Mybatis Source Parsing (IV) - How does SqlSession implement database operations?

_If you use a database request operation as a comparison, the first three articles are preparing for the request, and the real operation is what this article will tell you.As with the title, the most central point of this article is that SqlSession implements source code resolution for database operations.By convention, however, I still have the following questions:

• 1. How was the SqlSession created?Does each database operation create a new SqlSession?(Many students might say that SqlSession was created through SqlSessionFactory.openSession(), but this answer is given a maximum of 5 points on a 10-point scale.)
• 2. The relationship between SqlSession and Transaction?In the same method, Mybatis requests the database multiple times. Do you want to create multiple SqlSessions?
• 3. How does SqlSession implement database operations?

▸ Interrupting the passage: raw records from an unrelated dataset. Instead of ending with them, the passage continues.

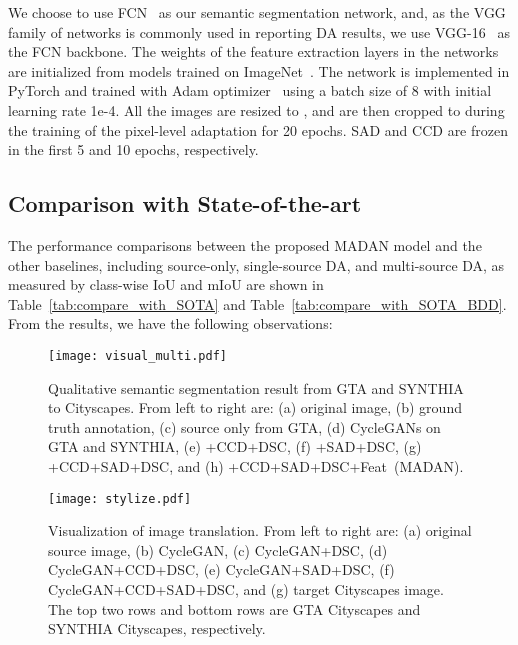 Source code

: \documentclass{article}
\begin{document}
We choose to use FCN~\cite{long2015fully} as our semantic segmentation network, and, as the VGG family of networks is commonly used in reporting DA results, we use VGG-16~\cite{vgg} as the FCN backbone. The weights of the feature extraction layers in the networks are initialized from models trained on ImageNet~\cite{deng2009imagenet}. The network is implemented in PyTorch and trained with Adam optimizer~\cite{adam} using a batch size of 8 with initial learning rate 1e-4. All the images are resized to , and are then cropped to  during the training of the pixel-level adaptation for 20 epochs. SAD and CCD are frozen in the first 5 and 10 epochs, respectively.


















\subsection{Comparison with State-of-the-art}
The performance comparisons between the proposed MADAN model and the other baselines, including source-only, single-source DA, and multi-source DA, as measured by class-wise IoU and mIoU are shown in Table~\ref{tab:compare_with_SOTA} and Table~\ref{tab:compare_with_SOTA_BDD}. From the results, we have the following observations:


\begin{figure}
\centering
\texttt{[image: visual\_multi.pdf]}
\caption{Qualitative semantic segmentation result from GTA and SYNTHIA to Cityscapes. From left to right are: (a) original image, (b) ground truth annotation, (c) source only from GTA, (d) CycleGANs on GTA and SYNTHIA, (e) +CCD+DSC, (f) +SAD+DSC, (g) +CCD+SAD+DSC, and (h) +CCD+SAD+DSC+Feat~(MADAN).}
\label{fig:visual_multi}
\end{figure}

\begin{figure}
\centering
\texttt{[image: stylize.pdf]}
\caption{Visualization of image translation. From left to right are: (a) original source image, (b) CycleGAN, (c) CycleGAN+DSC, (d) CycleGAN+CCD+DSC, (e) CycleGAN+SAD+DSC, (f) CycleGAN+CCD+SAD+DSC, and (g) target Cityscapes image. The top two rows and bottom rows are GTA  Cityscapes and SYNTHIA   Cityscapes, respectively.}
\label{fig:stylize}
\end{figure}
\end{document}
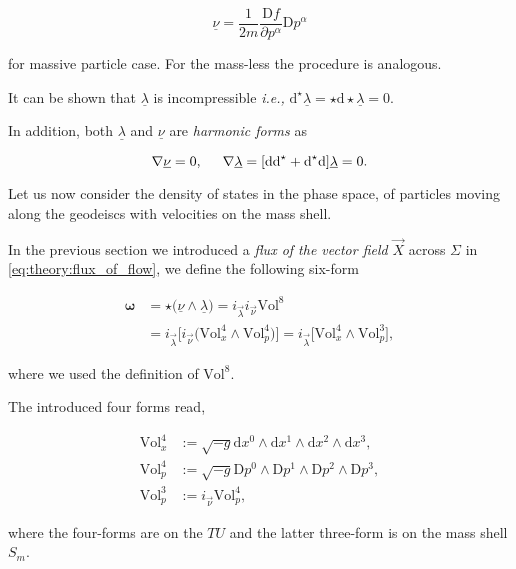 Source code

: \begin{equation}
\underline{\nu} = \frac{1}{2m}\frac{\text{D}f}{\partial p^{\alpha}}\text{D}p^{\alpha}
\end{equation} 

for massive particle case. For the mass-less the procedure is analogous.

It can be shown that $\underline{\lambda}$ is incompressible \textit{i.e.,} $\text{d}^{\star}\underline{\lambda} =\star \text{d}\star\underline{\lambda} =0$.

In addition, both $\underline{\lambda}$ and $\underline{\nu}$ are \textit{harmonic forms} as 

\begin{equation}
\nabla\underline{\nu} = 0 , \hspace{5mm}
\nabla\underline{\lambda} = [\text{dd}^{\star} + \text{d}^{\star}\text{d}]\underline{\lambda} = 0.
\end{equation}

Let us now consider the density of states in the phase space, of particles moving along the geodeiscs with velocities on the mass shell.

In the previous section we introduced a \textit{flux of the vector field} $\vec{X}$ across $\Sigma$ in \ref{eq:theory:flux_of_flow}, we define the following six-form

\begin{align}
\boldsymbol{\omega} &= \star\big(\underline{\nu}\wedge\underline{\lambda}\big) = i_{\vec{\lambda}} i_{\vec{\nu}}\text{Vol}^8 \\
&= i_{\vec{\lambda}}\Big[i_{\vec{\nu}}\big(\text{Vol}^{4}_{x}\wedge\text{Vol}^{4}_{p}\big)\Big] = i_{\vec{\lambda}} \big[\text{Vol}^{4}_{x}\wedge\text{Vol}^{3}_{p}\big],
\end{align}

where we used the definition of $\text{Vol}^8$. 

The introduced four forms read,

\begin{align}
\text{Vol}_x ^4 &:= \sqrt{-g} \text{d}x^{0} \wedge \text{d}x^{1} \wedge \text{d}x^{2} \wedge \text{d}x^{3}, \\
\text{Vol}_p ^4 &:= \sqrt{-g} \text{D}p^{0} \wedge \text{D}p^{1} \wedge \text{D}p^{2} \wedge \text{D}p^{3}, \\
\text{Vol}_p ^3 &:= i_{\vec{\nu}}\text{Vol}_p ^4,
\end{align}

where the four-forms are on the $TU$ and the latter three-form is on the mass shell $S_m$.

_The content of this chapter is to analyze around the above three issues, so take the problem to see the source code!

1. Creation of SqlSession

_When learning Mybatis, we often see that the SqlSession creation method is SqlSessionFactory.openSession(), so let's take this as a starting point, first look at the method source code of SqlSessionFactory.openSession() (note DefaultSqlSessionFactory), which calls the openSessionFromDataSource() method internally, so let's look inside this methodPart Source:

  private SqlSession openSessionFromDataSource(ExecutorType execType, TransactionIsolationLevel level, boolean autoCommit) {
    Transaction tx = null;
    try {
      final Environment environment = configuration.getEnvironment();
      // Created a TransactionFactory Transaction Factory (if you have a close look at the SqlSessionFactoryBean.buildSqlSessionFactory() process, you should see the SpringManagedTransactionFactory)
      final TransactionFactory transactionFactory = getTransactionFactoryFromEnvironment(environment);
      // Get a Transaction Transaction from TransactionFactory 
      tx = transactionFactory.newTransaction(environment.getDataSource(), level, autoCommit);
      // Get an Executor from execType (default is SIMPLE)
      final Executor executor = configuration.newExecutor(tx, execType);
      // A DefaultSqlSession object was returned
      return new DefaultSqlSession(configuration, executor, autoCommit);
    } catch (Exception e) {
      closeTransaction(tx); // may have fetched a connection so lets call close()
      throw ExceptionFactory.wrapException("Error opening session.  Cause: " + e, e);
    } finally {
      ErrorContext.instance().reset();
    }
  }
  

_There are three steps to create the entire SqlSession:

• 1. Obtain the TransactionFactory Transaction Factory object (if you have a close look at the SqlSessionFactoryBean.buildSqlSessionFactory() process, you should be able to see the SpringManagedTransactionFactory)
• 2. Obtain a Transaction through TransactionFactory
• 3. Get an Executor based on execType (default is SIMPLE)
• 4. Create and return a DefaultSqlSession object

_From the source code we know that every time a SqlSession (or DefaultSqlSession, to be exact) is created, a Transaction (SpringManagedTransaction in Mybatis-Spring) transaction object is generated.In other words:

• 1. A Transaction object is a one-to-one correspondence with a SqlSession object.
• 2. The same SqlSession no matter how many database operations it performs.As long as no close is performed, the entire operation is performed in the same Transaction.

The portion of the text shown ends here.